"Besorgniserregend" nannte der Dülmener Landtagsabgeordnete und CDU-Kreisvorsitzende Werner Jostmeier die am Mittwoch veröffentlichten Zahlen zur Arbeitslosigkeit in Deutschland und NRW.
"Jetzt endlich kommt es raus", so Jostmeier. "Die jahrelange Statistik-Trickserei findet allmählich ein Ende. Wir schreiben Arbeitslosenzahlen wie seit Gründung der Bundesrepublik Deutschland nicht mehr". Allerdings müsse man selbst noch bei den jetzt vorgelegten Zahlen sehr vorsichtig sein. So zeigten selbst diese noch nicht das ganze Ausmaß des von Rot-Grün jahrelang in der Bilanz versteckten Desasters.
So fielen in der Statistik noch immer diejenigen weg, die Trainingsmaßnahmen absolvierten oder aufgrund ihres Alters nicht mehr vermittelt würden.

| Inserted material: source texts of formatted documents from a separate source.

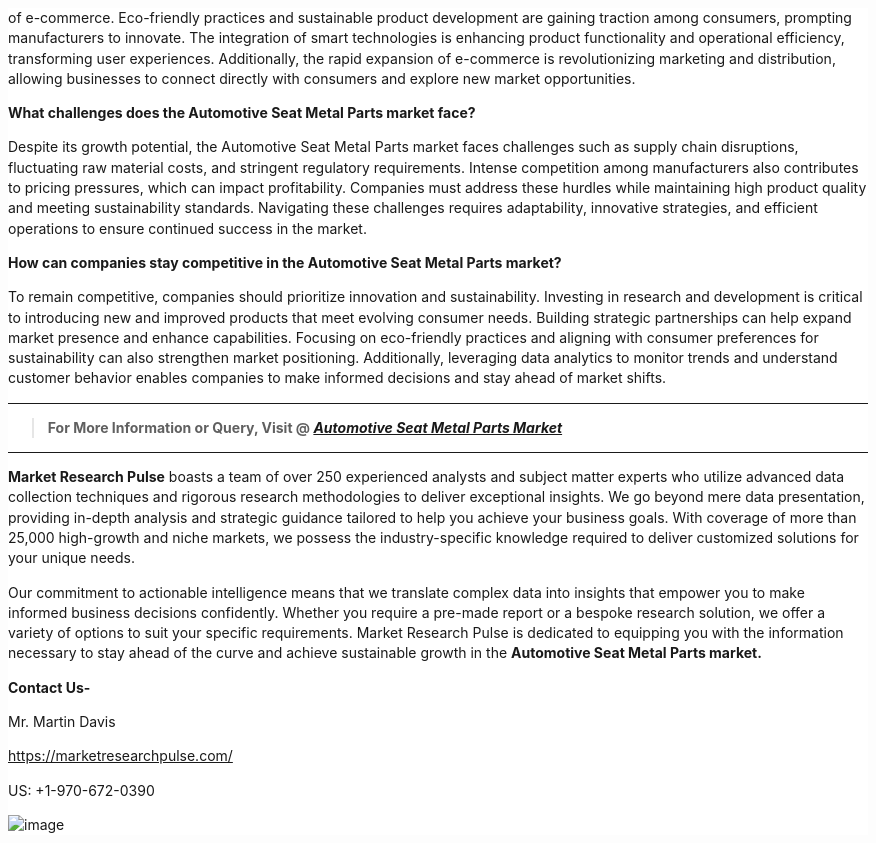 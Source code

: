 of e-commerce. Eco-friendly practices and sustainable product development are gaining traction among consumers, prompting manufacturers to innovate. The integration of smart technologies is enhancing product functionality and operational efficiency, transforming user experiences. Additionally, the rapid expansion of e-commerce is revolutionizing marketing and distribution, allowing businesses to connect directly with consumers and explore new market opportunities.</p><p><strong>What challenges does the Automotive Seat Metal Parts market face?</strong></p><p>Despite its growth potential, the Automotive Seat Metal Parts market faces challenges such as supply chain disruptions, fluctuating raw material costs, and stringent regulatory requirements. Intense competition among manufacturers also contributes to pricing pressures, which can impact profitability. Companies must address these hurdles while maintaining high product quality and meeting sustainability standards. Navigating these challenges requires adaptability, innovative strategies, and efficient operations to ensure continued success in the market.</p><p><strong>How can companies stay competitive in the Automotive Seat Metal Parts market?</strong></p><p>To remain competitive, companies should prioritize innovation and sustainability. Investing in research and development is critical to introducing new and improved products that meet evolving consumer needs. Building strategic partnerships can help expand market presence and enhance capabilities. Focusing on eco-friendly practices and aligning with consumer preferences for sustainability can also strengthen market positioning. Additionally, leveraging data analytics to monitor trends and understand customer behavior enables companies to make informed decisions and stay ahead of market shifts.</p><hr /><blockquote><p><strong>For More Information or Query, Visit @&nbsp;<em><a href="https://marketresearchpulse.com/report/3165/automotive-seat-metal-parts-market?utm_source=Linkedin&utm_medium=0111">Automotive Seat Metal Parts Market</a></em></strong></p></blockquote><hr /><p><strong>Market Research Pulse</strong> boasts a team of over 250 experienced analysts and subject matter experts who utilize advanced data collection techniques and rigorous research methodologies to deliver exceptional insights. We go beyond mere data presentation, providing in-depth analysis and strategic guidance tailored to help you achieve your business goals. With coverage of more than 25,000 high-growth and niche markets, we possess the industry-specific knowledge required to deliver customized solutions for your unique needs.</p><p>Our commitment to actionable intelligence means that we translate complex data into insights that empower you to make informed business decisions confidently. Whether you require a pre-made report or a bespoke research solution, we offer a variety of options to suit your specific requirements. Market Research Pulse is dedicated to equipping you with the information necessary to stay ahead of the curve and achieve sustainable growth in the <strong>Automotive Seat Metal Parts market.</strong></p><p><strong>Contact Us-</strong></p><p>Mr. Martin Davis</p><p>https://marketresearchpulse.com/</p><p>US: +1-970-672-0390</p>
![image](https://github.com/user-attachments/assets/82238f12-559a-4481-9fa8-2a468cc7c199)
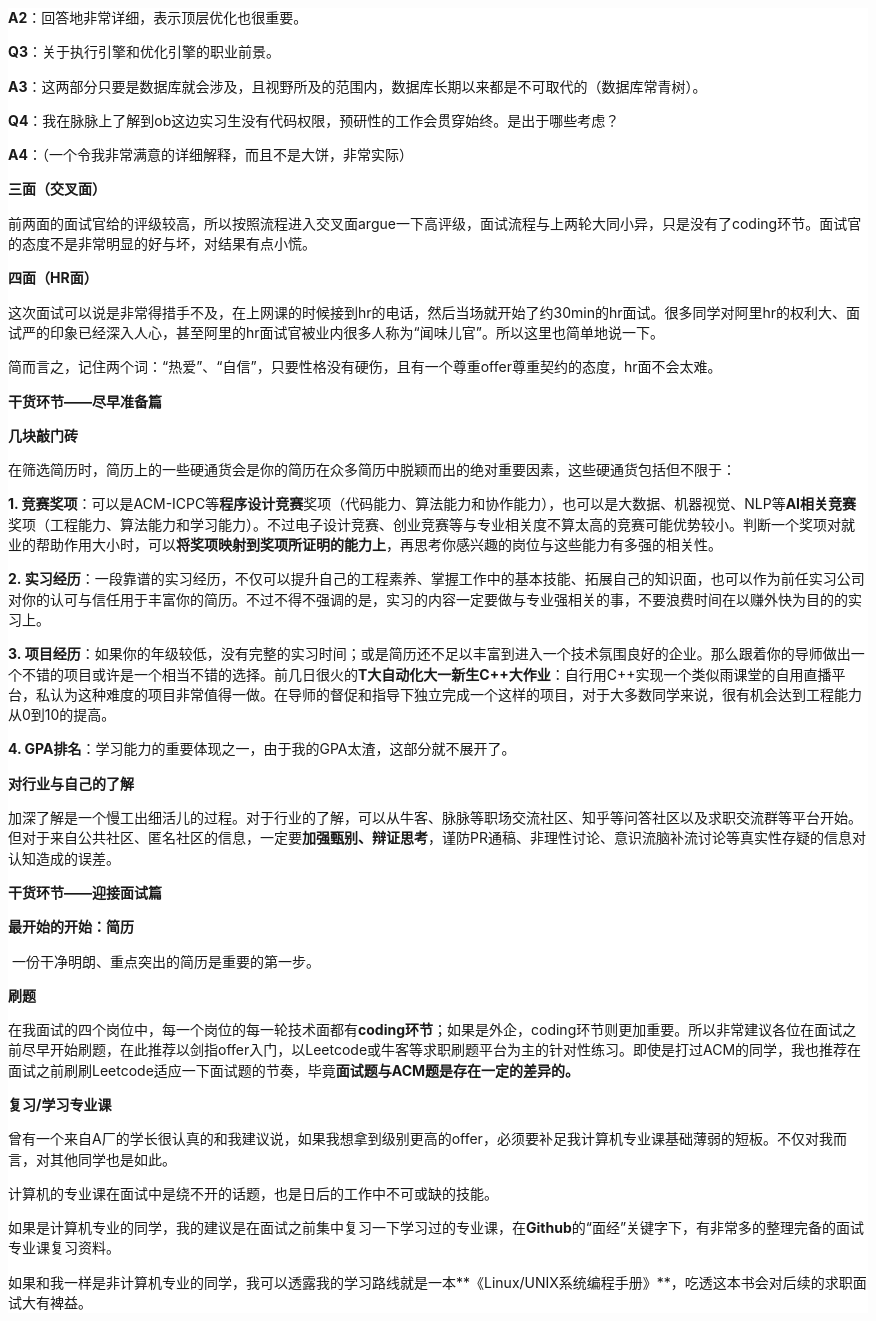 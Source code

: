 **A2**：回答地非常详细，表示顶层优化也很重要。

**Q3**：关于执行引擎和优化引擎的职业前景。

**A3**：这两部分只要是数据库就会涉及，且视野所及的范围内，数据库长期以来都是不可取代的（数据库常青树）。

**Q4**：我在脉脉上了解到ob这边实习生没有代码权限，预研性的工作会贯穿始终。是出于哪些考虑？

**A4**：（一个令我非常满意的详细解释，而且不是大饼，非常实际）

**三面（交叉面）**

前两面的面试官给的评级较高，所以按照流程进入交叉面argue一下高评级，面试流程与上两轮大同小异，只是没有了coding环节。面试官的态度不是非常明显的好与坏，对结果有点小慌。

**四面（HR面）**

这次面试可以说是非常得措手不及，在上网课的时候接到hr的电话，然后当场就开始了约30min的hr面试。很多同学对阿里hr的权利大、面试严的印象已经深入人心，甚至阿里的hr面试官被业内很多人称为“闻味儿官”。所以这里也简单地说一下。

简而言之，记住两个词：“热爱”、“自信”，只要性格没有硬伤，且有一个尊重offer尊重契约的态度，hr面不会太难。

**干货环节——尽早准备篇**

**几块敲门砖**

在筛选简历时，简历上的一些硬通货会是你的简历在众多简历中脱颖而出的绝对重要因素，这些硬通货包括但不限于：

**1\. 竞赛奖项**：可以是ACM-ICPC等**程序设计竞赛**奖项（代码能力、算法能力和协作能力），也可以是大数据、机器视觉、NLP等**AI相关竞赛**奖项（工程能力、算法能力和学习能力）。不过电子设计竞赛、创业竞赛等与专业相关度不算太高的竞赛可能优势较小。判断一个奖项对就业的帮助作用大小时，可以**将奖项映射到奖项所证明的能力上**，再思考你感兴趣的岗位与这些能力有多强的相关性。

**2. 实习经历**：一段靠谱的实习经历，不仅可以提升自己的工程素养、掌握工作中的基本技能、拓展自己的知识面，也可以作为前任实习公司对你的认可与信任用于丰富你的简历。不过不得不强调的是，实习的内容一定要做与专业强相关的事，不要浪费时间在以赚外快为目的的实习上。

**3. 项目经历**：如果你的年级较低，没有完整的实习时间；或是简历还不足以丰富到进入一个技术氛围良好的企业。那么跟着你的导师做出一个不错的项目或许是一个相当不错的选择。前几日很火的**T大自动化大一新生C++大作业**：自行用C++实现一个类似雨课堂的自用直播平台，私认为这种难度的项目非常值得一做。在导师的督促和指导下独立完成一个这样的项目，对于大多数同学来说，很有机会达到工程能力从0到10的提高。

**4\. GPA排名**：学习能力的重要体现之一，由于我的GPA太渣，这部分就不展开了。

**对行业与自己的了解**

加深了解是一个慢工出细活儿的过程。对于行业的了解，可以从牛客、脉脉等职场交流社区、知乎等问答社区以及求职交流群等平台开始。但对于来自公共社区、匿名社区的信息，一定要**加强甄别、辩证思考**，谨防PR通稿、非理性讨论、意识流脑补流讨论等真实性存疑的信息对认知造成的误差。

**干货环节——迎接面试篇**

**最开始的开始：简历**

 一份干净明朗、重点突出的简历是重要的第一步。

**刷题**

在我面试的四个岗位中，每一个岗位的每一轮技术面都有**coding环节**；如果是外企，coding环节则更加重要。所以非常建议各位在面试之前尽早开始刷题，在此推荐以剑指offer入门，以Leetcode或牛客等求职刷题平台为主的针对性练习。即使是打过ACM的同学，我也推荐在面试之前刷刷Leetcode适应一下面试题的节奏，毕竟**面试题与ACM题是存在一定的差异的。**

**复习/学习专业课**

曾有一个来自A厂的学长很认真的和我建议说，如果我想拿到级别更高的offer，必须要补足我计算机专业课基础薄弱的短板。不仅对我而言，对其他同学也是如此。

计算机的专业课在面试中是绕不开的话题，也是日后的工作中不可或缺的技能。

如果是计算机专业的同学，我的建议是在面试之前集中复习一下学习过的专业课，在**Github**的“面经”关键字下，有非常多的整理完备的面试专业课复习资料。

如果和我一样是非计算机专业的同学，我可以透露我的学习路线就是一本**《Linux/UNIX系统编程手册》**，吃透这本书会对后续的求职面试大有裨益。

Besonders kritisch sehe es nach wie vor auf dem Ausbildungsmarkt für Jugendliche aus. So liege die Zahl der Bewerber um 6,3 Prozent höher als noch vor einem Jahr. Das Lehrstellenangebot jedoch sei um 5,5 Prozent gesunken.
"Die vorliegenden Zahlen zeigen, dass all die publikumswirksamen Initiativen und Maßnahmen von Bundes- und Landesregierung gescheitert sind. NRW ist als treibende Kraft Deutschlands, Deutschland ist als Wirtschaftslokomotive Europas, ist ein Totalausfall.
Durch die Subventionierung längst überholter Industrien wie der Steinkohle fehlt NRW Mittel für zukunftsweisende Investitionen. Wir brauchen weniger Bürokratie und mehr Freiräume. Wenn 70 Prozent der weltweiten Steuergesetzgebung auf Deutsch erscheint, so ist dies ein deutliches Zeichen. Wir verfügen in NRW über genug Potentiale und genug Arbeit. So haben allein die Kommunen mittlerweile eine Investitionsrückstau von 700 Mrd. Euro, davon alleine 7 Mrd. Euro im Schulbereich.
Lassen wir den Kräften im Rahmen unsere Sozialpartnerschaft freien Lauf", so Werner Jostmeier.